If you want, set all weights trainable by checking the Weights trainable (all blocks) box.
The Problem type, e.g., Image regression or Single-label text classification, will decide which snippets you can choose.
Example: With text as input data and Problem type Single-label text classification, pick the BERT snippet in case their input feature looks like text.
Example: With images in size 224x224 or above as input data and Problem type Image regression, pick the EfficientNet snippet.
All your choices decide how the final experiment will look like and what parameters will be prepopulated. You can obviously always adjust and override the suggested snippet, and pick something else, or choose to proceed with a blank experiment instead.

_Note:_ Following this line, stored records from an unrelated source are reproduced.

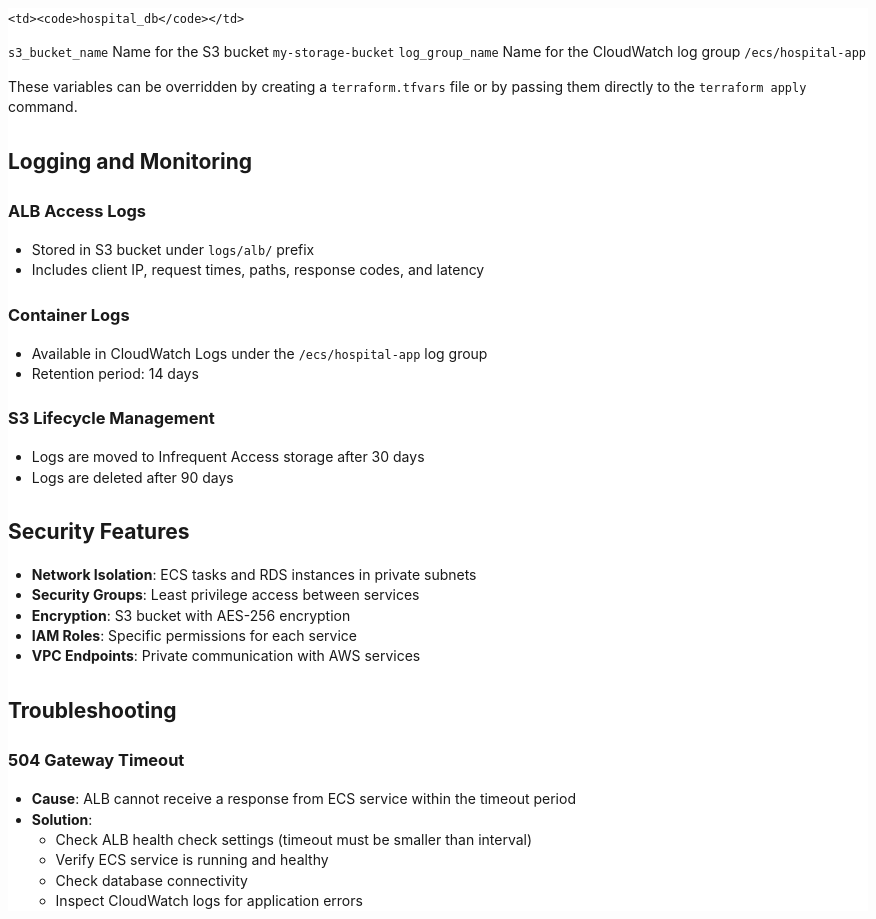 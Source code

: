     <td><code>hospital_db</code></td>
  </tr>
  <tr>
    <td><code>s3_bucket_name</code></td>
    <td>Name for the S3 bucket</td>
    <td><code>my-storage-bucket</code></td>
  </tr>
  <tr>
    <td><code>log_group_name</code></td>
    <td>Name for the CloudWatch log group</td>
    <td><code>/ecs/hospital-app</code></td>
  </tr>
</table>

These variables can be overridden by creating a `terraform.tfvars` file or by passing them directly to the `terraform apply` command.

## Logging and Monitoring

### ALB Access Logs
- Stored in S3 bucket under `logs/alb/` prefix
- Includes client IP, request times, paths, response codes, and latency

### Container Logs
- Available in CloudWatch Logs under the `/ecs/hospital-app` log group
- Retention period: 14 days

### S3 Lifecycle Management
- Logs are moved to Infrequent Access storage after 30 days
- Logs are deleted after 90 days

## Security Features

- **Network Isolation**: ECS tasks and RDS instances in private subnets
- **Security Groups**: Least privilege access between services
- **Encryption**: S3 bucket with AES-256 encryption
- **IAM Roles**: Specific permissions for each service
- **VPC Endpoints**: Private communication with AWS services

## Troubleshooting

### 504 Gateway Timeout
- **Cause**: ALB cannot receive a response from ECS service within the timeout period
- **Solution**: 
  - Check ALB health check settings (timeout must be smaller than interval)
  - Verify ECS service is running and healthy
  - Check database connectivity
  - Inspect CloudWatch logs for application errors
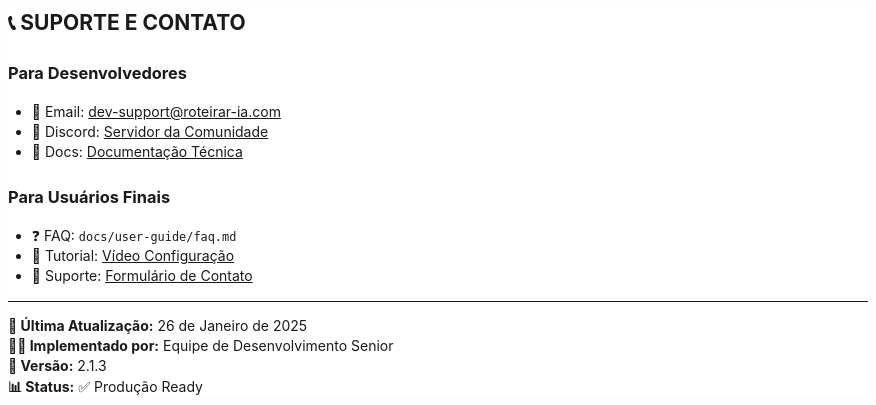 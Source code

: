
## **📞 SUPORTE E CONTATO**

### **Para Desenvolvedores**
- 📧 Email: dev-support@roteirar-ia.com
- 💬 Discord: [Servidor da Comunidade](link)
- 📖 Docs: [Documentação Técnica](link)

### **Para Usuários Finais**
- ❓ FAQ: `docs/user-guide/faq.md`
- 🎥 Tutorial: [Vídeo Configuração](link)
- 💬 Suporte: [Formulário de Contato](link)

---

**📅 Última Atualização:** 26 de Janeiro de 2025  
**👨‍💻 Implementado por:** Equipe de Desenvolvimento Senior  
**🔢 Versão:** 2.1.3  
**📊 Status:** ✅ Produção Ready  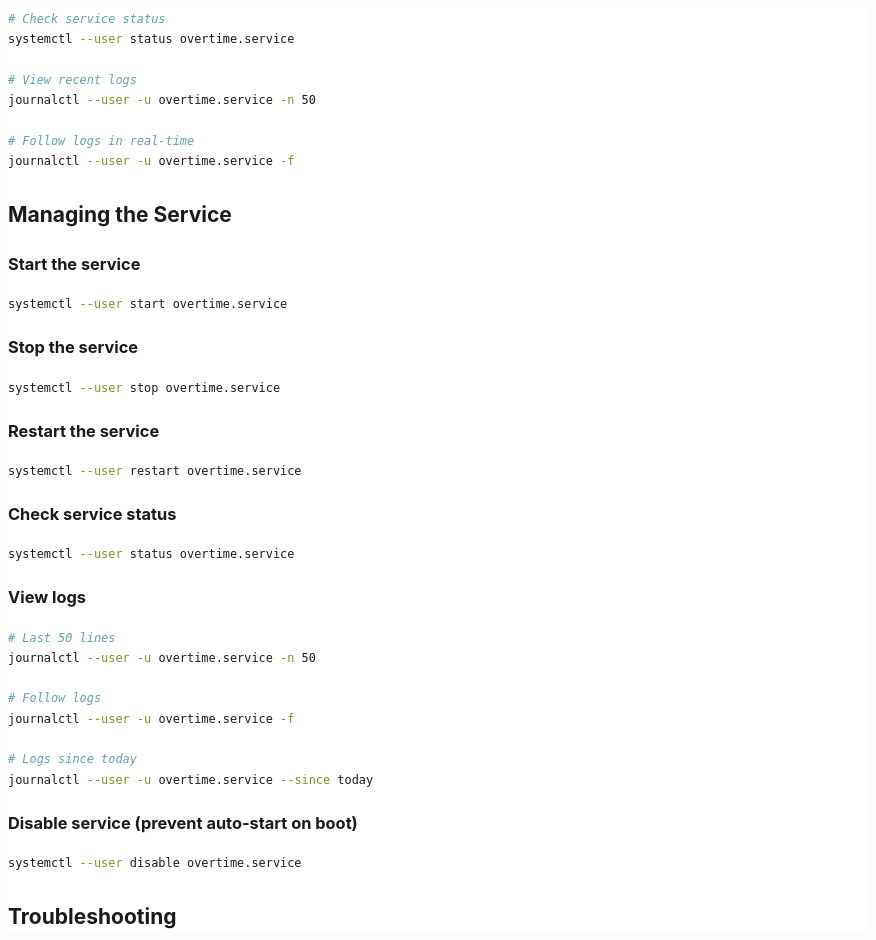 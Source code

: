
 ```bash
# Check service status
systemctl --user status overtime.service

# View recent logs
journalctl --user -u overtime.service -n 50

# Follow logs in real-time
journalctl --user -u overtime.service -f
```

## Managing the Service

### Start the service
```bash
systemctl --user start overtime.service
```

### Stop the service
```bash
systemctl --user stop overtime.service
```

### Restart the service
```bash
systemctl --user restart overtime.service
```

### Check service status
```bash
systemctl --user status overtime.service
```

### View logs
```bash
# Last 50 lines
journalctl --user -u overtime.service -n 50

# Follow logs
journalctl --user -u overtime.service -f

# Logs since today
journalctl --user -u overtime.service --since today
```

### Disable service (prevent auto-start on boot)
```bash
systemctl --user disable overtime.service
```

## Troubleshooting
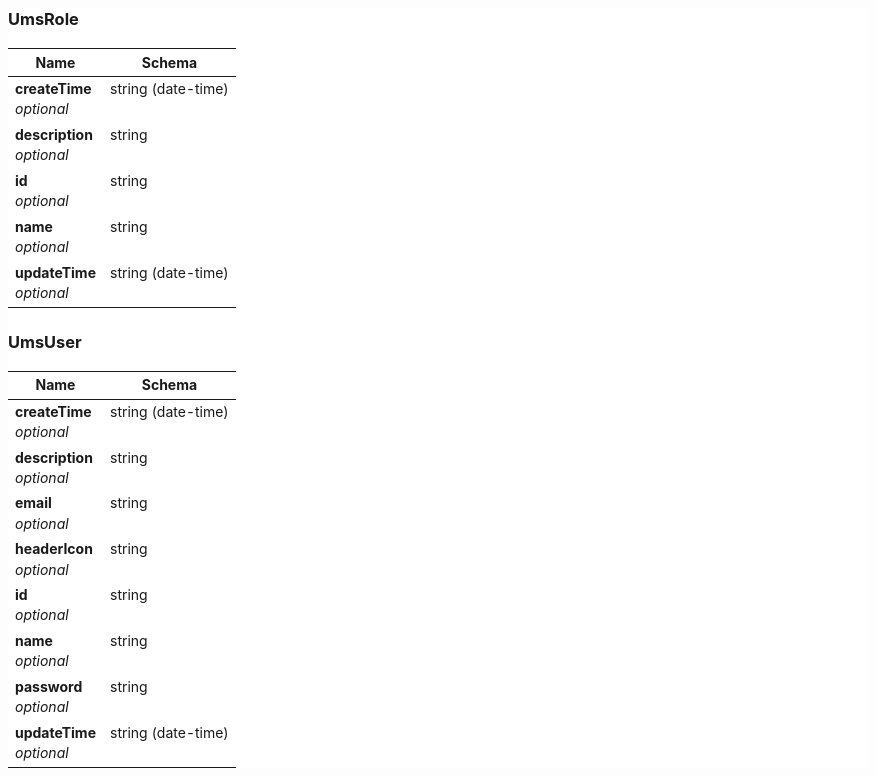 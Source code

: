 
<a name="umsrole"></a>
### UmsRole

|Name|Schema|
|---|---|
|**createTime**  <br>*optional*|string (date-time)|
|**description**  <br>*optional*|string|
|**id**  <br>*optional*|string|
|**name**  <br>*optional*|string|
|**updateTime**  <br>*optional*|string (date-time)|


<a name="umsuser"></a>
### UmsUser

|Name|Schema|
|---|---|
|**createTime**  <br>*optional*|string (date-time)|
|**description**  <br>*optional*|string|
|**email**  <br>*optional*|string|
|**headerIcon**  <br>*optional*|string|
|**id**  <br>*optional*|string|
|**name**  <br>*optional*|string|
|**password**  <br>*optional*|string|
|**updateTime**  <br>*optional*|string (date-time)|





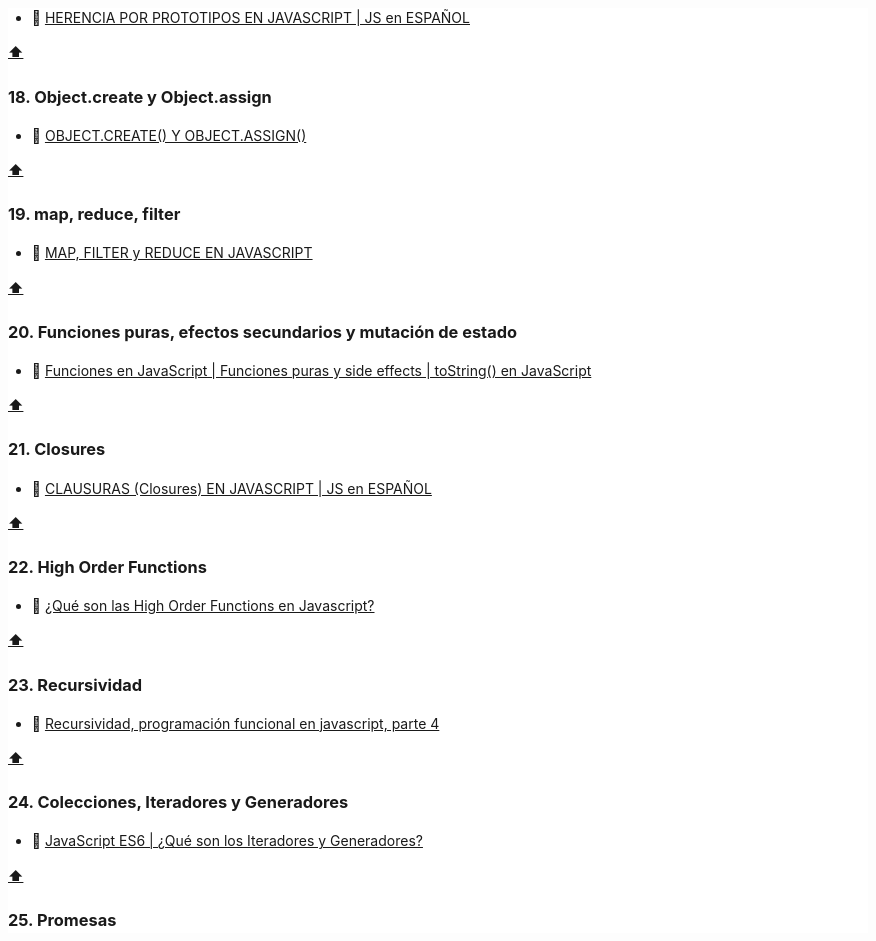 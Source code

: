  * 🎥 [HERENCIA POR PROTOTIPOS EN JAVASCRIPT | JS en ESPAÑOL](https://youtu.be/a2tp64Vtzxs)


**[⬆](#33-Conceptos-que-todo-desarrollador-de-JavaScript-debería-saber)**

### 18. Object.create y Object.assign

 * 🎥 [OBJECT.CREATE() Y OBJECT.ASSIGN()](https://www.youtube.com/watch?v=whIvWX7fxkU)

**[⬆](#33-Conceptos-que-todo-desarrollador-de-JavaScript-debería-saber)**


### 19. map, reduce, filter

 * 🎥 [MAP, FILTER y REDUCE EN JAVASCRIPT](https://youtu.be/tP8JiVUiyDo)


**[⬆](#33-Conceptos-que-todo-desarrollador-de-JavaScript-debería-saber)**


### 20. Funciones puras, efectos secundarios y mutación de estado

 * 🎥 [Funciones en JavaScript | Funciones puras y side effects | toString() en JavaScript](https://www.youtube.com/watch?v=Ippa45O9yWo)


**[⬆](#33-Conceptos-que-todo-desarrollador-de-JavaScript-debería-saber)**


### 21. Closures

 * 🎥 [CLAUSURAS (Closures) EN JAVASCRIPT | JS en ESPAÑOL](https://youtu.be/tP8JiVUiyDo)

**[⬆](#33-Conceptos-que-todo-desarrollador-de-JavaScript-debería-saber)**


### 22. High Order Functions

 * 🎥 [¿Qué son las High Order Functions en Javascript?](https://www.youtube.com/watch?v=-NRNldovqb0)

**[⬆](#33-Conceptos-que-todo-desarrollador-de-JavaScript-debería-saber)**


### 23. Recursividad

 * 🎥 [Recursividad, programación funcional en javascript, parte 4](https://www.youtube.com/watch?v=AZd_CzcRhXs)

**[⬆](#33-Conceptos-que-todo-desarrollador-de-JavaScript-debería-saber)**


### 24. Colecciones, Iteradores y Generadores

 * 🎥 [JavaScript ES6 | ¿Qué son los Iteradores y Generadores?](https://www.youtube.com/watch?v=2ZB9LkOLlxE)
 
**[⬆](#33-Conceptos-que-todo-desarrollador-de-JavaScript-debería-saber)**


### 25. Promesas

If the snippet has pretrained weights, then click the Initialize weights tab and select Weight initialization and, if you want, set all weights trainable by checking the Weights trainable (all blocks) box.
Note that third party terms may apply if you use pretrained weights.
In the Modeling view
When you’ve created an experiment with the Experiment wizard, a ready-to-run model will populate the Modeling canvas. Everything needed will be set, input and target feature, weights (if you wanted those), loss function, activation, runtime settings, i.e., batch size, learning rate, number of epochs.
You can still proceed as normal, edit/add/remove anything on the Modeling canvas or override all the existing choices, delete the snippet, and add a new one.
Create blank experiment
If you feel that you know exactly what you’re doing, you can click on Create blank experiment. Then a new experiment will open up with a clean blank Modeling canvas.
Add a block or a snippet to an experiment
The new block will be connected if you select an unconnected block on the canvas and then click to add a new block. Then the new block will appear under the previous block on the canvas. A connection between the two blocks is created automatically.
The new block will be unconnected if no block has been selected on the canvas. Then drag the new block to where you want it in the model. Connect the new block to another block by using hold-and-drag between the connecting points.
If needed, remove a connector or block by selecting it and then pushing the delete or backward key on the keyboard or clicking the Delete button in the GUI.
Set block parameters
Select the newly added block. Set the parameters for the block in the Inspector. The Information pop-up will give you information on which setting you need to set.